(Items from a data source)

Segment Open

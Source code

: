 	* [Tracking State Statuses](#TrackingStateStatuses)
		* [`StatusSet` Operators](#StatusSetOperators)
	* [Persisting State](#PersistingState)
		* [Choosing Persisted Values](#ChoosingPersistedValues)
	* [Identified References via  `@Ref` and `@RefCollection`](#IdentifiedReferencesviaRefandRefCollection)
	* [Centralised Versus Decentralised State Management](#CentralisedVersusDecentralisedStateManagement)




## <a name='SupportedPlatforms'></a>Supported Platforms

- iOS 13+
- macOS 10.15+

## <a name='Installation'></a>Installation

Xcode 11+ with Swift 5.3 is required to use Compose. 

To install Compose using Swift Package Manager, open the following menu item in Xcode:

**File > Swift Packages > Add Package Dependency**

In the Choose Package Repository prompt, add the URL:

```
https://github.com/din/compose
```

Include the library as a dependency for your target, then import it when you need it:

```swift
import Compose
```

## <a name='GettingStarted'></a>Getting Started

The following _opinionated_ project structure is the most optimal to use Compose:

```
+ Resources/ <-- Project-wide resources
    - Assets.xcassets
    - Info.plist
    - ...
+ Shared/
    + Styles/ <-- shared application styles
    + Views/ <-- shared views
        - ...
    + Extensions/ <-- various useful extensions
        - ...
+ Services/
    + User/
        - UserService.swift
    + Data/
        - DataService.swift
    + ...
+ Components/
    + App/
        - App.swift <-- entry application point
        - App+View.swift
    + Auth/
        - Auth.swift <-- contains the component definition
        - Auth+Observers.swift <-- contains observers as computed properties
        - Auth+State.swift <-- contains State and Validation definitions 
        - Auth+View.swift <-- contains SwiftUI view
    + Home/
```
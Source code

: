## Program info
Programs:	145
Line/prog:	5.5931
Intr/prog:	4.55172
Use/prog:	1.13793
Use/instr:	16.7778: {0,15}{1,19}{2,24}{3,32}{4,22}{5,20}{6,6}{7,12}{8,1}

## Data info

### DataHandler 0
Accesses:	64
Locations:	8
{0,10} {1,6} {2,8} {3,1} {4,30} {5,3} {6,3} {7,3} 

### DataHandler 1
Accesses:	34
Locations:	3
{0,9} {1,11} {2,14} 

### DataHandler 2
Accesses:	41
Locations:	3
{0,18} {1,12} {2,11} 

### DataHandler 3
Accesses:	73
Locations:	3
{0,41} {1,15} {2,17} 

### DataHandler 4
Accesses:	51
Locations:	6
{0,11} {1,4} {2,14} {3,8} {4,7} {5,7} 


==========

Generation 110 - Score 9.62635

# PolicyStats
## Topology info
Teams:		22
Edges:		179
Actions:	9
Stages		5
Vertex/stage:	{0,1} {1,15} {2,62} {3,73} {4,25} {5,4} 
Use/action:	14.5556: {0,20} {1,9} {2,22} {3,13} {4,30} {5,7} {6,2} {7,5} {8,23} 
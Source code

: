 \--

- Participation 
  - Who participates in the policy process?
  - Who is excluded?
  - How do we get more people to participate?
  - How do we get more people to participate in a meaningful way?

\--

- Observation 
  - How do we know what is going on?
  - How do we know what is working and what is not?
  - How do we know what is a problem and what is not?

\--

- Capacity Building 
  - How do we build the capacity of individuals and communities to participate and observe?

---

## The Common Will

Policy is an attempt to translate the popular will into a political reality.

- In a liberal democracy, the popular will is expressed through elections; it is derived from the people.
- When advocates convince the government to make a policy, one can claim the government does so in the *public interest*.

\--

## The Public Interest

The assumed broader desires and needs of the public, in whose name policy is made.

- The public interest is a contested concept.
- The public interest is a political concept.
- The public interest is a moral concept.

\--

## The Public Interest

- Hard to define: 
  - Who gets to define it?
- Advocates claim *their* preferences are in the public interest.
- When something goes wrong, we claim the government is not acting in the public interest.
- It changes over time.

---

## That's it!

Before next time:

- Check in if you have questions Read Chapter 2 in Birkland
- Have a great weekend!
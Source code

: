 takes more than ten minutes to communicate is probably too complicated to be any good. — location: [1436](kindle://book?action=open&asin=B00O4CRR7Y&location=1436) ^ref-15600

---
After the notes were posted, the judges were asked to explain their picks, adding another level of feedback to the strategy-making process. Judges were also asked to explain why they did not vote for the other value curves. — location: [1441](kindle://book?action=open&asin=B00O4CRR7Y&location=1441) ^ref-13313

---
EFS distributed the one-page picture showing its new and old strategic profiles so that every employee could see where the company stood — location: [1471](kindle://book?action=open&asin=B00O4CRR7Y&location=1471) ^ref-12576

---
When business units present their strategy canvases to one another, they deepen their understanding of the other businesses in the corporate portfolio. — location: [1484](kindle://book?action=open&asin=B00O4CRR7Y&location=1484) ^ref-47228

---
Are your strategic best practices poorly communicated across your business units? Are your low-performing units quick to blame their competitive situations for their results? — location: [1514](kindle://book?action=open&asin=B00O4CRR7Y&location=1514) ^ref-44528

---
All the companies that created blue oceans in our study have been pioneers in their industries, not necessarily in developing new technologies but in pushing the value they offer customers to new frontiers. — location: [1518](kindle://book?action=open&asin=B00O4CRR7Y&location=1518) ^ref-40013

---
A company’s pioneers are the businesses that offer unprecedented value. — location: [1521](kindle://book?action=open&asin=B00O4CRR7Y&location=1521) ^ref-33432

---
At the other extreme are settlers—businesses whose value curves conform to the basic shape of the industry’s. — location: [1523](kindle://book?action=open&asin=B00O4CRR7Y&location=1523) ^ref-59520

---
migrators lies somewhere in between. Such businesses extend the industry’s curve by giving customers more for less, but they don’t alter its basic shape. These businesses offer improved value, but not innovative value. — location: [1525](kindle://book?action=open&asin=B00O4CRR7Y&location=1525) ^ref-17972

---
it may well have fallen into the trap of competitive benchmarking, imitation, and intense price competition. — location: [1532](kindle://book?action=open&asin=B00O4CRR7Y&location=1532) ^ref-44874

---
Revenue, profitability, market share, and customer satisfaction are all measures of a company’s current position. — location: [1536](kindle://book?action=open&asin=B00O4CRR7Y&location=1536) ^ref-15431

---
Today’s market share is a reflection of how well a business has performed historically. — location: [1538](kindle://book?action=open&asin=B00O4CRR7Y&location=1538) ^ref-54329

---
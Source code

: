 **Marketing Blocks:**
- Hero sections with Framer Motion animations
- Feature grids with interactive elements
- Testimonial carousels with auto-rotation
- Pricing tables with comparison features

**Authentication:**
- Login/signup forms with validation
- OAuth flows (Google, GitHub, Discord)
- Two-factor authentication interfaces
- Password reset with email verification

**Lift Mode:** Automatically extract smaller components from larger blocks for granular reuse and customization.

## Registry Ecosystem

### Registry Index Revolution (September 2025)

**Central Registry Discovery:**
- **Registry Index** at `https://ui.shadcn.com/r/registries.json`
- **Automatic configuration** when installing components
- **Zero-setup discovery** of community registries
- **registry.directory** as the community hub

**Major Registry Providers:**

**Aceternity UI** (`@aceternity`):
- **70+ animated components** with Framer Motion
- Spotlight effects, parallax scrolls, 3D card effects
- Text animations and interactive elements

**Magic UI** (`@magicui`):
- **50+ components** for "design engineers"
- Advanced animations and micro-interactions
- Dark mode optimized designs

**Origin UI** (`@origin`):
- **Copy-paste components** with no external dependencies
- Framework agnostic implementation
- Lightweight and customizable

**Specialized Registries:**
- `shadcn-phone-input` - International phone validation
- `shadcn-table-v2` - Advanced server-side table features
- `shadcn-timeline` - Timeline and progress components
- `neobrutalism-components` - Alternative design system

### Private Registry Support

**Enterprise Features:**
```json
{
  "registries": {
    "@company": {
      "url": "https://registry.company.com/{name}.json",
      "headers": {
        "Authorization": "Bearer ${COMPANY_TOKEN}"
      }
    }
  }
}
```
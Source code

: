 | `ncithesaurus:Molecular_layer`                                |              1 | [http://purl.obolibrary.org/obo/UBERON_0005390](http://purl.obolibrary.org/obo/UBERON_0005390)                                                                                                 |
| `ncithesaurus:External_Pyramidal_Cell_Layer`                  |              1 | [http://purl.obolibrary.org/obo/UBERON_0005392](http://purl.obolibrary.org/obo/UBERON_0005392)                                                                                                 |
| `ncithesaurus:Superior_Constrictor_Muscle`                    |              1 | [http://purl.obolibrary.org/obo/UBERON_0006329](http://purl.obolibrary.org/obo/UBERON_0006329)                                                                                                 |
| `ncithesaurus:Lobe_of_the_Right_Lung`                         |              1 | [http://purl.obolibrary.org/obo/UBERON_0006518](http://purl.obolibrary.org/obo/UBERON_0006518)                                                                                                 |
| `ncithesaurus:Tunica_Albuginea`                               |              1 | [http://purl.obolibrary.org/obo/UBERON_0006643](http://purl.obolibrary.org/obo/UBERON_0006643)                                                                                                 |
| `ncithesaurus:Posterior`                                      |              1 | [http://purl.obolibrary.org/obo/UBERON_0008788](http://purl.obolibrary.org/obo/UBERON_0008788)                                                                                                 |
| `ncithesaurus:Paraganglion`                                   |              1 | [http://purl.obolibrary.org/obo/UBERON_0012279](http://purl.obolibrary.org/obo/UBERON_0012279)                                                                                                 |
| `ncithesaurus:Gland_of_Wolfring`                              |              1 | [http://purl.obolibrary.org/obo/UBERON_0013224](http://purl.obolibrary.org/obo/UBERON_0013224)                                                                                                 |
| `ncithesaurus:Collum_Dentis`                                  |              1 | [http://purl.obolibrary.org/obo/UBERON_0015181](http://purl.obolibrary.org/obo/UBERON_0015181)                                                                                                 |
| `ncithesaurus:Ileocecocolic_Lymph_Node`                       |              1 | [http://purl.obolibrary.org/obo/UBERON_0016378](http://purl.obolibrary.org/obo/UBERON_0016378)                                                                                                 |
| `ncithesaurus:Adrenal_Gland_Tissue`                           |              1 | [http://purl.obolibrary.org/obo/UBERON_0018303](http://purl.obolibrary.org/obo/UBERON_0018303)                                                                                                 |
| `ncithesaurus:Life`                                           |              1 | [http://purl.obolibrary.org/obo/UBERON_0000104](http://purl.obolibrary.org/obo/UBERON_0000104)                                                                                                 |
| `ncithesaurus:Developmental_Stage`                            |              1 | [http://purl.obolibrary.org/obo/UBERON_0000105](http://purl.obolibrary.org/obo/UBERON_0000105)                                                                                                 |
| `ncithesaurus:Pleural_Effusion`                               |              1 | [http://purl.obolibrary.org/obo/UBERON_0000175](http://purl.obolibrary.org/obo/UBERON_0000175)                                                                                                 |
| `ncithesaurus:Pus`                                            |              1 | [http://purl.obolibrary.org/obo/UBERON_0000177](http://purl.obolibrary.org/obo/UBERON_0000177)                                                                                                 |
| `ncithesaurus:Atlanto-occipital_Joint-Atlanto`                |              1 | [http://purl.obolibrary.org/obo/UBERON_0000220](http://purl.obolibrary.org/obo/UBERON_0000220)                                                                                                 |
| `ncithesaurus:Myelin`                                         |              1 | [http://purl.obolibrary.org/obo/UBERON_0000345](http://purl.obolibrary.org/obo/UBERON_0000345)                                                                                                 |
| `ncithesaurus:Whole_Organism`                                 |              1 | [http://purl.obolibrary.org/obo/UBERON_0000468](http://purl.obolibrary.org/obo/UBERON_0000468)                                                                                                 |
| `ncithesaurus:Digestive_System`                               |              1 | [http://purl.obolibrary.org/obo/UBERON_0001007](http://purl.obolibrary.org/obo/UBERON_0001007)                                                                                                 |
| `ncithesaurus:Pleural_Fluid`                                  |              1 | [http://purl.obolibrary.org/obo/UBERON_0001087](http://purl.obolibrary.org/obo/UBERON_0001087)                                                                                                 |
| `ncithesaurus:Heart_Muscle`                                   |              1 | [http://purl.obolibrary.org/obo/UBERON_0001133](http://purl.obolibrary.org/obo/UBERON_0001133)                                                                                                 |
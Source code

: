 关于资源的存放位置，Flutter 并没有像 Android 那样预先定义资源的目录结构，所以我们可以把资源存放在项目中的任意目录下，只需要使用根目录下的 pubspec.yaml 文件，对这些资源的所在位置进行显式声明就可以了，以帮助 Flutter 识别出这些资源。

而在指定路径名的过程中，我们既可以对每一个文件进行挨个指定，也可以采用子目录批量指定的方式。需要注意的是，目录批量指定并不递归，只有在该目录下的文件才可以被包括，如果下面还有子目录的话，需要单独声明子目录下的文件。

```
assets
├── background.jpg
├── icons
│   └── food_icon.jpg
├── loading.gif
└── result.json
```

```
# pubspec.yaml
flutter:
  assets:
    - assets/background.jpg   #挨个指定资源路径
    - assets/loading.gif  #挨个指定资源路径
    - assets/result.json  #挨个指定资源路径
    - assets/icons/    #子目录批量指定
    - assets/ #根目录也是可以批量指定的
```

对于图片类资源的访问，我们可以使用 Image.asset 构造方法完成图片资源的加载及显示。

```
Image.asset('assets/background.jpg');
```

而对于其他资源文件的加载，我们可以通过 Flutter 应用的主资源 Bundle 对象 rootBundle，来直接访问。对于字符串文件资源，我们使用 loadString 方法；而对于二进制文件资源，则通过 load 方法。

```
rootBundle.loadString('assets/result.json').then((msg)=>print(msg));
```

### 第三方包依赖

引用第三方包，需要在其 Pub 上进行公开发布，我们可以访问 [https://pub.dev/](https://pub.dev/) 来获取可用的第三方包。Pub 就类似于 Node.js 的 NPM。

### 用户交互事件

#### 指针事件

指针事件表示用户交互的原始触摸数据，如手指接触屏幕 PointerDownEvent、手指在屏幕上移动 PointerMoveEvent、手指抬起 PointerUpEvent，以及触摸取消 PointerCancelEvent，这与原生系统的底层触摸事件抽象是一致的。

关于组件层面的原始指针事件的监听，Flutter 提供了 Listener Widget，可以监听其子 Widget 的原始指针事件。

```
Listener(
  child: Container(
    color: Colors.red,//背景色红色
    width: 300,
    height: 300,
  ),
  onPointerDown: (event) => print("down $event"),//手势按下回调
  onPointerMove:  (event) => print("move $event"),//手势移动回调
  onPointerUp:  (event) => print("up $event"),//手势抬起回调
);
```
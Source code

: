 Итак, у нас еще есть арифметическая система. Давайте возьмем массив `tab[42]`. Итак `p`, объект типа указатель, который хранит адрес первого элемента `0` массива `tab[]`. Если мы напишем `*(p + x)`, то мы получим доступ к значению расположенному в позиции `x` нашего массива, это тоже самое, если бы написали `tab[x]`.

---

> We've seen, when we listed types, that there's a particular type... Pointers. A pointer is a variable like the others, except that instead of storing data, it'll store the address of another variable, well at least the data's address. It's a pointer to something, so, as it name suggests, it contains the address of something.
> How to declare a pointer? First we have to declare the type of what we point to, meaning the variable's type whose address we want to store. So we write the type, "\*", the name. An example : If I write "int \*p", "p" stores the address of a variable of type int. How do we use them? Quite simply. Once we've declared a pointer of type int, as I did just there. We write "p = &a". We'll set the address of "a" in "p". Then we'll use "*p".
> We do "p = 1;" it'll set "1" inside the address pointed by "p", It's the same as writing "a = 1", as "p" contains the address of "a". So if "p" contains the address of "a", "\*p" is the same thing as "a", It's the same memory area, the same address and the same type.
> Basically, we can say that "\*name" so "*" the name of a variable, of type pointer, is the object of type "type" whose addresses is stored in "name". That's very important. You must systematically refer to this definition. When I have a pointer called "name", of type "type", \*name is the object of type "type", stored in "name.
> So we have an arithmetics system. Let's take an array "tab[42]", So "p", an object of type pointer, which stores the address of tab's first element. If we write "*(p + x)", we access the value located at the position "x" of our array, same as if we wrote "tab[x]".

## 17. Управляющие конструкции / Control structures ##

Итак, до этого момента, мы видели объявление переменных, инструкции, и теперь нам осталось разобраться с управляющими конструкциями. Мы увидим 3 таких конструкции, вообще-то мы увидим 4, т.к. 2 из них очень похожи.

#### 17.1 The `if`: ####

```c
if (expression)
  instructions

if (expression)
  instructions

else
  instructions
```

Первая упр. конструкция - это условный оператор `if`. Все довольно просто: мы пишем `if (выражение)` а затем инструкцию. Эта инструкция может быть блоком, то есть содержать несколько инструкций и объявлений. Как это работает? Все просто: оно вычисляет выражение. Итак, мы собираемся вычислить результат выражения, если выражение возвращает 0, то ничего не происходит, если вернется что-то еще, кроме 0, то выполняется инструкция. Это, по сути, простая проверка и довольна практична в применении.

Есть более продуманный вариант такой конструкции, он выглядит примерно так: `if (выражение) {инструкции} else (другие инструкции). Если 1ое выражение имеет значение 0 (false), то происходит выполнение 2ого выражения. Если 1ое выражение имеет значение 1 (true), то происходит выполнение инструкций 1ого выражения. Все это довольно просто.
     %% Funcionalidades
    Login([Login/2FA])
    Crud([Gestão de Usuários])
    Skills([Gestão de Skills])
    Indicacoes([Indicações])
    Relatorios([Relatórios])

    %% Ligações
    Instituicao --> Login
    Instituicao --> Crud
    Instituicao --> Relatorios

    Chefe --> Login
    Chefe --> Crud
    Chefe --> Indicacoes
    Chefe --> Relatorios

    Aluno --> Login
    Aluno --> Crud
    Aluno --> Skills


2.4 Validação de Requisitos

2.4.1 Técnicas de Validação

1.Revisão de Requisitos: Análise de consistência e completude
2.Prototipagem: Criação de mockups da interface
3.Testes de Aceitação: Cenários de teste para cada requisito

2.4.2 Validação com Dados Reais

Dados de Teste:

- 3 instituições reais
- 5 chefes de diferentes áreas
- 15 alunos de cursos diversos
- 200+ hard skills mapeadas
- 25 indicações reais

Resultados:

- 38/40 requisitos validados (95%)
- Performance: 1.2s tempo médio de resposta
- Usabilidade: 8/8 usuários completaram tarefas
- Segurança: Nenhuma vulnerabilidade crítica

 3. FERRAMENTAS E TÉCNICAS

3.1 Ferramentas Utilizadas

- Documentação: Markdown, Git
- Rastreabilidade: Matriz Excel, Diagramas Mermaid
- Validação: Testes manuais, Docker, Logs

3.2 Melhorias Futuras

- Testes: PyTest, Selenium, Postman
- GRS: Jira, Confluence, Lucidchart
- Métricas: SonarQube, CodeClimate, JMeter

Segment Closed

Give back the records word for word. Start at the first line, end at the line containing "- macOS 10.15+", and include both.

Result of the task:
Source code

: 	* [Tracking State Statuses](#TrackingStateStatuses)
		* [`StatusSet` Operators](#StatusSetOperators)
	* [Persisting State](#PersistingState)
		* [Choosing Persisted Values](#ChoosingPersistedValues)
	* [Identified References via  `@Ref` and `@RefCollection`](#IdentifiedReferencesviaRefandRefCollection)
	* [Centralised Versus Decentralised State Management](#CentralisedVersusDecentralisedStateManagement)




## <a name='SupportedPlatforms'></a>Supported Platforms

- iOS 13+
- macOS 10.15+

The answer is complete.